2016 Massachusetts general election

Part of the 2016 United States elections

= 2016 Massachusetts elections =

The 2016 Massachusetts elections were held on November 8, 2016, throughout Massachusetts. At the federal level, all 9 Massachusetts seats in the United States House of Representatives were up for election. At the state level, all 160 seats of the Massachusetts House of Representatives and all 40 seats of the Massachusetts Senate were up for election.

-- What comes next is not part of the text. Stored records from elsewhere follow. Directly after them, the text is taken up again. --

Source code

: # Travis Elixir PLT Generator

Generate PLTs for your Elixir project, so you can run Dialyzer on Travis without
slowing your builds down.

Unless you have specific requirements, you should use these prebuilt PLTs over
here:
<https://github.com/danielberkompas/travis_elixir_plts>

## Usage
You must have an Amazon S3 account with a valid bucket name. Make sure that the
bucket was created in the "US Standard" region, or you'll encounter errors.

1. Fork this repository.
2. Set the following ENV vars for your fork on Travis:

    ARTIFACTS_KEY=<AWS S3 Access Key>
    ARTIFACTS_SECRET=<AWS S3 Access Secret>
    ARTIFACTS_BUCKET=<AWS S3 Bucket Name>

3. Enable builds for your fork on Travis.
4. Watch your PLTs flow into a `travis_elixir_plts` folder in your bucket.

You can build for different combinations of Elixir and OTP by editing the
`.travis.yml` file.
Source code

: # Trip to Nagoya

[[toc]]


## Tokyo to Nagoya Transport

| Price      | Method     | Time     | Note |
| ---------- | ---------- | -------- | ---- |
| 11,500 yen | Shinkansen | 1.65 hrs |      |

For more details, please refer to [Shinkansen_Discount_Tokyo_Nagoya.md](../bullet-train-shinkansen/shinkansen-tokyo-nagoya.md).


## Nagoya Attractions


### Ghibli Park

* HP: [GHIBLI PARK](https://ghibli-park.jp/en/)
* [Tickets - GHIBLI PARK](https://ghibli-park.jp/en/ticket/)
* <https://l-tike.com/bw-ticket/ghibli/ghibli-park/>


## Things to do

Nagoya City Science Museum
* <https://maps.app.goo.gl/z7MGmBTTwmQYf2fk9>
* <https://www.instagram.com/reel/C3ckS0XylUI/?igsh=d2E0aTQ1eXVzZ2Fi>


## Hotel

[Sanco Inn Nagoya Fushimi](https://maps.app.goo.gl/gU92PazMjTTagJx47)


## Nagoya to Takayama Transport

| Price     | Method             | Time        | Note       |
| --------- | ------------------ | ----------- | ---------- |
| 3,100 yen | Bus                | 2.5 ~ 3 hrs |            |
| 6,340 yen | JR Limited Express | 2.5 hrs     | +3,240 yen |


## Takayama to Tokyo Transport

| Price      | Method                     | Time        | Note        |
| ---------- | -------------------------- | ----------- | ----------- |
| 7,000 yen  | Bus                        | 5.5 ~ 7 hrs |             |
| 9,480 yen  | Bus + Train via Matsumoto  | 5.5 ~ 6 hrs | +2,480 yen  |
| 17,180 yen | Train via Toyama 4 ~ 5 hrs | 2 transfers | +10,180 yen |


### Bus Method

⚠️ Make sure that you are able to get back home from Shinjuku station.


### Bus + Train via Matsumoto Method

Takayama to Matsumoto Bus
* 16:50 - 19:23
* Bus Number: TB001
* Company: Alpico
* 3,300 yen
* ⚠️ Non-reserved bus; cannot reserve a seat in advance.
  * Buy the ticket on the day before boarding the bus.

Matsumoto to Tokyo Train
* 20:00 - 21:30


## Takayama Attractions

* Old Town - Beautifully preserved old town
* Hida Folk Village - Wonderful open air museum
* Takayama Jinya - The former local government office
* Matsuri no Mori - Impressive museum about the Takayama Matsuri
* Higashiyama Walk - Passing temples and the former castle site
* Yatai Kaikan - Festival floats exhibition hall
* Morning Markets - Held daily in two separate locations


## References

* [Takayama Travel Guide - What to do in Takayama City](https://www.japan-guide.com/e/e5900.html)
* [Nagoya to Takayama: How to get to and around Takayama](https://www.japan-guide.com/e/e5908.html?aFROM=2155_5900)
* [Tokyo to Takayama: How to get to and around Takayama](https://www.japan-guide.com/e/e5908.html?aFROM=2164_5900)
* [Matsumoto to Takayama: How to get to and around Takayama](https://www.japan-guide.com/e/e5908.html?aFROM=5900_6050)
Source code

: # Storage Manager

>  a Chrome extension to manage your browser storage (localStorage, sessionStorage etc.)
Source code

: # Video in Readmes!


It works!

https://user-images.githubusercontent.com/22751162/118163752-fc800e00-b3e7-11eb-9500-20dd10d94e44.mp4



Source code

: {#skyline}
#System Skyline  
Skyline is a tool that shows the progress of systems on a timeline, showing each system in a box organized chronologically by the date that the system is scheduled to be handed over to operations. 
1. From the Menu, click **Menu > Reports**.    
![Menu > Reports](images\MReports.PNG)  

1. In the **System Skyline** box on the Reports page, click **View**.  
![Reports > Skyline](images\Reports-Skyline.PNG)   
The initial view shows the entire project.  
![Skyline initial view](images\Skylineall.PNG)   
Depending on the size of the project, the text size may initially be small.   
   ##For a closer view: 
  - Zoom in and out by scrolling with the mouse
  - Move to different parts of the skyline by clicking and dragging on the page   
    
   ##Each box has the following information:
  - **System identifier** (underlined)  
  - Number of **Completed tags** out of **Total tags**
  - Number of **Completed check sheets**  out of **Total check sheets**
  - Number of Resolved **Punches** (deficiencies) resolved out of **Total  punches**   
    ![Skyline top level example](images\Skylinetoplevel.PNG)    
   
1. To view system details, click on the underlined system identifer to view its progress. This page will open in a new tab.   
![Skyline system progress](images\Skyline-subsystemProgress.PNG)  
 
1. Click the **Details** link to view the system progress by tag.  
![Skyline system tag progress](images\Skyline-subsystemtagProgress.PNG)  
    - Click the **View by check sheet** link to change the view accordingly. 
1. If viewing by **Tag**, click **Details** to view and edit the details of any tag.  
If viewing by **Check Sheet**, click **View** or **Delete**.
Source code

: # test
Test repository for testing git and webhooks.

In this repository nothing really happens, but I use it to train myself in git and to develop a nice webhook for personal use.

Primary elections were held on September 8. Early voting was used for the first time, and took place from October 24 through November 4.

==Federal elections==

===Presidential election===

Official state results from the Massachusetts Secretary of State are as follows

United States presidential election in Massachusetts, 2016
| Party |  | Candidate | Running mate | Votes | Percentage | Electoral votes |
|  | Democratic | Hillary Clinton | Tim Kaine | 1,995,196 | 60.8% | 11 |
|  | Republican | Donald Trump | Mike Pence | 1,090,893 | 33.5% | 0 |
|  | Libertarian | Gary Johnson | William Weld | 136,784 | 4.2% | 0 |
|  | Green | Jill Stein | Ajamu Baraka | 46,910 | 1.5% | 0 |
| Totals |  |  |  | 3,269,783 | 100.00% | 11 |

==State legislature elections==

Senate

| Affiliation |  | Candidates | Votes | Vote % | Seats won |
|---|---|---|---|---|---|
|  | Democratic | 37 | 2,053,890 | 74.60% | 34 |
|  | Republican | 16 | 635,030 | 23.07% | 6 |
|  | Independent | 3 | 44,426 | 1.61% | 0 |
|  | Others | N/A | 19,806 | 0.72% | 0 |
| Total |  | 56 | 2,753,152 | 100% | 40 |

House of Representatives

| Affiliation |  | Candidates | Votes | Vote % | Seats won |
|---|---|---|---|---|---|
|  | Democratic | 142 | 2,037,161 | 73.78% | 125 (−1) |
|  | Republican | 50 | 639,985 | 23.18% | 35 (+1) |
|  | Independent | 10 | 46,236 | 1.67% | 0 |
|  | United Independent Party | 2 | 8,849 | 0.32% | 0 |
|  | Green-Rainbow | 2 | 4,740 | 0.17% | 0 |
|  | Pirate | 1 | 2,680 | 0.10% | 0 |
|  | Others | N/A | 21,409 | 0.78% | 0 |
| Total |  | 207 | 2,761,060 | 100% | 160 |

== Ballot measures ==
Four statewide ballot measures were certified for the 2016 ballot.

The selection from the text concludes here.